++++ EXERCISE DATA ++++

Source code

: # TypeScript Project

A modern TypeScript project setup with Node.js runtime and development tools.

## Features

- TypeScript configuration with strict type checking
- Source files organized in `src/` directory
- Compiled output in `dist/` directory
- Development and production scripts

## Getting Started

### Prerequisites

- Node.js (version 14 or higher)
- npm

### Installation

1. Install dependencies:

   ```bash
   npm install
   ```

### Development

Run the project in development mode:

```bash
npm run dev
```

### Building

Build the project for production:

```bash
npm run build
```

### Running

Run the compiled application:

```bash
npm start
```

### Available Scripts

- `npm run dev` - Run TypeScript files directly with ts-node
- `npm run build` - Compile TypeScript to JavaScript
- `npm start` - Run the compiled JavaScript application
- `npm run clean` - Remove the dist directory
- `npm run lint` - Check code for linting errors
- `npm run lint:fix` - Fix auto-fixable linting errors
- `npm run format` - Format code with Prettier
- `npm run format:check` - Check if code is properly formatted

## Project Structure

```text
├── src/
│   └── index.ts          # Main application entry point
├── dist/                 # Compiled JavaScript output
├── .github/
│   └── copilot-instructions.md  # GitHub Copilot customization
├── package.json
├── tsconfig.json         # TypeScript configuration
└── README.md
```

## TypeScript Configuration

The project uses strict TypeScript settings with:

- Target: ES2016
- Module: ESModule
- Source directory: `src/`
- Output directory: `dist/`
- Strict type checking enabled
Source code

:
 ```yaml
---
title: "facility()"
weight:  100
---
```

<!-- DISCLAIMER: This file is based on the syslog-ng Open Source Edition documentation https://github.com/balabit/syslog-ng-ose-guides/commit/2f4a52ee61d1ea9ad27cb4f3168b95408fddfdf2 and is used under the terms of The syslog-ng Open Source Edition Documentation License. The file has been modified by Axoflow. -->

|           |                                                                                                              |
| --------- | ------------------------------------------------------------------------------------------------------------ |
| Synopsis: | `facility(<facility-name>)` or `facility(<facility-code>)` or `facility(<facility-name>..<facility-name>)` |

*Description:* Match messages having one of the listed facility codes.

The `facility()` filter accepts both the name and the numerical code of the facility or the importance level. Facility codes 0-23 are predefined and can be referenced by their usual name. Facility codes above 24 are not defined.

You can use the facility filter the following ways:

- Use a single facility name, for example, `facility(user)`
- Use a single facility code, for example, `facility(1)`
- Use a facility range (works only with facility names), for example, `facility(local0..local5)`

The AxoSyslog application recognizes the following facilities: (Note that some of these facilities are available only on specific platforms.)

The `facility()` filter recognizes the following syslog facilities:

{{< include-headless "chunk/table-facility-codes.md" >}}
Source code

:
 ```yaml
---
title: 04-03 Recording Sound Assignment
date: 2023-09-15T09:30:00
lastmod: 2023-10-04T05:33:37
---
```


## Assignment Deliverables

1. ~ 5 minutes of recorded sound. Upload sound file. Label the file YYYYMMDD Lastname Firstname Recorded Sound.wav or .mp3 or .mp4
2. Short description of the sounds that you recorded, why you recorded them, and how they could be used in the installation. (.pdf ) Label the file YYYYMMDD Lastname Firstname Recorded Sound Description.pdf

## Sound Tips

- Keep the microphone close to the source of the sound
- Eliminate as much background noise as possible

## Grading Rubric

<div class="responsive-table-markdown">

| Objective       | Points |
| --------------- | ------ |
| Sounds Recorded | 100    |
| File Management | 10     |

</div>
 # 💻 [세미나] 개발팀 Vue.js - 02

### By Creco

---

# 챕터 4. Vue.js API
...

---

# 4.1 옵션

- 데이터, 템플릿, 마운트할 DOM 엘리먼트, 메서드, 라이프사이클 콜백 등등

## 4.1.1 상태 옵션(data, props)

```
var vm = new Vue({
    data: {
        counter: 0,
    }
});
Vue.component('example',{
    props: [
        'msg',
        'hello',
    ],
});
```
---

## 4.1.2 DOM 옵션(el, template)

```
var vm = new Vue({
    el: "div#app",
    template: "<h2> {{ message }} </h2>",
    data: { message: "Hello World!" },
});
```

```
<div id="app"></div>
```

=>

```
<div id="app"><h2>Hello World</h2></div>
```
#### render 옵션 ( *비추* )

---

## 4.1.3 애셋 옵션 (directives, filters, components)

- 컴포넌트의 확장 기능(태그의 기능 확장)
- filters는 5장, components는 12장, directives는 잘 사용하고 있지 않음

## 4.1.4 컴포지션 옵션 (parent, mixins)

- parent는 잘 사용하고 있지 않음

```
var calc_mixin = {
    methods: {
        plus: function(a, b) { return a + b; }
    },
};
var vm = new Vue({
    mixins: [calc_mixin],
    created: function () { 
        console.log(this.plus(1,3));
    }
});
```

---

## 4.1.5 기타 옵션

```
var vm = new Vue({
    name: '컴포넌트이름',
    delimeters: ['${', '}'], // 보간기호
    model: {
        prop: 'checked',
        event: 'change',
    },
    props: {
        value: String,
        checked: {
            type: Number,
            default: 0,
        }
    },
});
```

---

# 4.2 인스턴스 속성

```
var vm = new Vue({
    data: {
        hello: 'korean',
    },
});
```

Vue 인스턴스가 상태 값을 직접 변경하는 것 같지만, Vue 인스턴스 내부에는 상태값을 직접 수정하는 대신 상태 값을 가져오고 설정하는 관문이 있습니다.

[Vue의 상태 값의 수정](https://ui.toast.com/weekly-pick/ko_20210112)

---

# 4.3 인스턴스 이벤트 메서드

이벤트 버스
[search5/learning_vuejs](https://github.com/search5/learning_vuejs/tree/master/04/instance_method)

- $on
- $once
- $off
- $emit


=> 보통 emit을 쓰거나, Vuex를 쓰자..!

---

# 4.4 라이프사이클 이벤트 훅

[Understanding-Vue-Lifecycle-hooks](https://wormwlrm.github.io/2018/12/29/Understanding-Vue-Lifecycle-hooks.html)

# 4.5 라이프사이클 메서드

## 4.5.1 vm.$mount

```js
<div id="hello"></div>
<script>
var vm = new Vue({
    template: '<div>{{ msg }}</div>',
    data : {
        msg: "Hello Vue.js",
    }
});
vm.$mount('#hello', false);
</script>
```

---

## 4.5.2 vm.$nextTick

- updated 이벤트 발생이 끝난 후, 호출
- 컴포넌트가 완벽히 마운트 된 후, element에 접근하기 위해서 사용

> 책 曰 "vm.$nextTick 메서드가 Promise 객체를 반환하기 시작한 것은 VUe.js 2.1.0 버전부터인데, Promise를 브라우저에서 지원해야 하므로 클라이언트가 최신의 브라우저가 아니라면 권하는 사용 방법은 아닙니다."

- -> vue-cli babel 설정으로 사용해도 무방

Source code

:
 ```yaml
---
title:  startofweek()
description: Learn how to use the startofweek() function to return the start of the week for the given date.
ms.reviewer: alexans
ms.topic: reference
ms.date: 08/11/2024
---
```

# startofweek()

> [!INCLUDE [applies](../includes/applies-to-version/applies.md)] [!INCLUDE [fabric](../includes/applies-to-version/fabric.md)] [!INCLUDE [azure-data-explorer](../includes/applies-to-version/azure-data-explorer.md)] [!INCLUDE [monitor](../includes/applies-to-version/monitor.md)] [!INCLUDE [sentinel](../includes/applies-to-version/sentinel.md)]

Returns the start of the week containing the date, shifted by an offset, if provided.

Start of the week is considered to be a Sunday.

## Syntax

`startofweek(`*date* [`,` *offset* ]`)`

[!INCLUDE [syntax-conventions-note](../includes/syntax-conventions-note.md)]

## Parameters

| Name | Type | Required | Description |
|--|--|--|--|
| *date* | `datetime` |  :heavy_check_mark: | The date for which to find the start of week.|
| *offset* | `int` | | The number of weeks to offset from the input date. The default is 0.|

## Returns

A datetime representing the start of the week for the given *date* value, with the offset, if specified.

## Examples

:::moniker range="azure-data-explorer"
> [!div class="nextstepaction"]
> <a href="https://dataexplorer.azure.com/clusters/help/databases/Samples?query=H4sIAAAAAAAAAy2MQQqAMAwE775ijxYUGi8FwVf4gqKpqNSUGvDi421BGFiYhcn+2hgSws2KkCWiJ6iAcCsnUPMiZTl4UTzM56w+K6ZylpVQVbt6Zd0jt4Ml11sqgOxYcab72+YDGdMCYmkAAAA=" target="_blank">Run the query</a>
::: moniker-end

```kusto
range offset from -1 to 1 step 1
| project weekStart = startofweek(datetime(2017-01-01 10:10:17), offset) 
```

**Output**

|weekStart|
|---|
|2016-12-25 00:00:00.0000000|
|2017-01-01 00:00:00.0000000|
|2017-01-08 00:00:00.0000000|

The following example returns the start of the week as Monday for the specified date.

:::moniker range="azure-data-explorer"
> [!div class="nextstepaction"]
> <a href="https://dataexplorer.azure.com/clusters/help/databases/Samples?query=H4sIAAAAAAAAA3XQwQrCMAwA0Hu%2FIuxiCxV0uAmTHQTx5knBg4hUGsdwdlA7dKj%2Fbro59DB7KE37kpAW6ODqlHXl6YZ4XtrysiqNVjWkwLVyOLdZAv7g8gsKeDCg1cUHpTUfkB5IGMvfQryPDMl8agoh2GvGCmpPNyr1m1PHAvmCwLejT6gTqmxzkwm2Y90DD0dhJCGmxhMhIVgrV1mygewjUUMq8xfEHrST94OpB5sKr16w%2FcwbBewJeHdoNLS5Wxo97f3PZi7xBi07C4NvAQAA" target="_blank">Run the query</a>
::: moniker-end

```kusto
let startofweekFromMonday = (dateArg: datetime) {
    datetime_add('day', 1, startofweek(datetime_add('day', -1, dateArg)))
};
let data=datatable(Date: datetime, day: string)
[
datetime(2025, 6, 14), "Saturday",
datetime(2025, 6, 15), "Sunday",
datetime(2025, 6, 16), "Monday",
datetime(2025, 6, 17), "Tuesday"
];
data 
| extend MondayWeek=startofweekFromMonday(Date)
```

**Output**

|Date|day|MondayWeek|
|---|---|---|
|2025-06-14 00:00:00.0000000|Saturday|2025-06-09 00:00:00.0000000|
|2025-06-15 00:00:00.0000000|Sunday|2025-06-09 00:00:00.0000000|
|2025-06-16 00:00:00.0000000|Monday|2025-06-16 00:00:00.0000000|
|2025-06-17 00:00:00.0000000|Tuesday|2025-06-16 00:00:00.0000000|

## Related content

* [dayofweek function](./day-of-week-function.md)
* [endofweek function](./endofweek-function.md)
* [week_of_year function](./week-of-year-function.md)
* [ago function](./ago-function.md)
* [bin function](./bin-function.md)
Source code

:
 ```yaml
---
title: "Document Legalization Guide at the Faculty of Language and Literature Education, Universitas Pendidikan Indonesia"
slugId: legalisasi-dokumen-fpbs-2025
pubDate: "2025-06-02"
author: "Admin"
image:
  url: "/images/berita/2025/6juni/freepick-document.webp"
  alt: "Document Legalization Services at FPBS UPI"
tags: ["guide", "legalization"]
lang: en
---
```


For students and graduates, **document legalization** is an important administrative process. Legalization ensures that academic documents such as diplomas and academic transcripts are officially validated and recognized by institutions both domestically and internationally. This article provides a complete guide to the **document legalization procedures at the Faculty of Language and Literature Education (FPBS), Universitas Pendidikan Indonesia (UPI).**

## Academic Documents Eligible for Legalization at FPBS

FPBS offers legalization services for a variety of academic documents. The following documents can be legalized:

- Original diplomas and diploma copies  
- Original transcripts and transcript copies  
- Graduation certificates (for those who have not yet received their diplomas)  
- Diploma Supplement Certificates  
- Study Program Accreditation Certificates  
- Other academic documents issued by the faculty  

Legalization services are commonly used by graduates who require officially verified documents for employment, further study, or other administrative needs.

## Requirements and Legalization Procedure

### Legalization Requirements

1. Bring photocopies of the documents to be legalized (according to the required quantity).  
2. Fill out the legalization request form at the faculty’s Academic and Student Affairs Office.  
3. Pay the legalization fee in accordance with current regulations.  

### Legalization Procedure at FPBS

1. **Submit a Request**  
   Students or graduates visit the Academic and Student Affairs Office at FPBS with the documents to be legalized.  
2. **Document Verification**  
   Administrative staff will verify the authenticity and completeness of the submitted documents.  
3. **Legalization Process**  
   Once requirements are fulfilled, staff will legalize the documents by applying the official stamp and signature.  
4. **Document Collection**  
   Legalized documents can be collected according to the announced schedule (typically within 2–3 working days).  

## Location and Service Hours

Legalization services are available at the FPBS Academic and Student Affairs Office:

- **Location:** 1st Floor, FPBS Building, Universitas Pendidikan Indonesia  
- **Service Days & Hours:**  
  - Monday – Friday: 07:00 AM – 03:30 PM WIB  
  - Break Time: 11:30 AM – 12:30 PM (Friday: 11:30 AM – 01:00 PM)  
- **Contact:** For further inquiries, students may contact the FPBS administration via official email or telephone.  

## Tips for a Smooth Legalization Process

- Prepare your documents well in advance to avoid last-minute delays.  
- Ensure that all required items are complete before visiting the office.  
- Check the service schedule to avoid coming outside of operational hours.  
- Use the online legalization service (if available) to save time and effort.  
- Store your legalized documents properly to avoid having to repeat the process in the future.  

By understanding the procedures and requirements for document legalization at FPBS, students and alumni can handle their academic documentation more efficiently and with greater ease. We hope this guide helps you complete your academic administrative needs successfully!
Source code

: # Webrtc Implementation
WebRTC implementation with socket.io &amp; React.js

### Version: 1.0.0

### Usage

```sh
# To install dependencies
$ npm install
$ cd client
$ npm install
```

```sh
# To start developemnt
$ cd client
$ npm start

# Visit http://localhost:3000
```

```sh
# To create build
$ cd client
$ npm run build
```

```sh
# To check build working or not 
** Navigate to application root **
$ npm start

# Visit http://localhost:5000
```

++++

» WHAT NEEDS TO BE DONE: Set the lines down exactly, from the first line of the records to the line where "### Building" appears, with both ends kept.

» ANSWER TO THIS TASK:
Source code

: # TypeScript Project

A modern TypeScript project setup with Node.js runtime and development tools.

## Features

- TypeScript configuration with strict type checking
- Source files organized in `src/` directory
- Compiled output in `dist/` directory
- Development and production scripts

## Getting Started

### Prerequisites

- Node.js (version 14 or higher)
- npm

### Installation

1. Install dependencies:

   ```bash
   npm install
   ```

### Development

Run the project in development mode:

```bash
npm run dev
```

### Building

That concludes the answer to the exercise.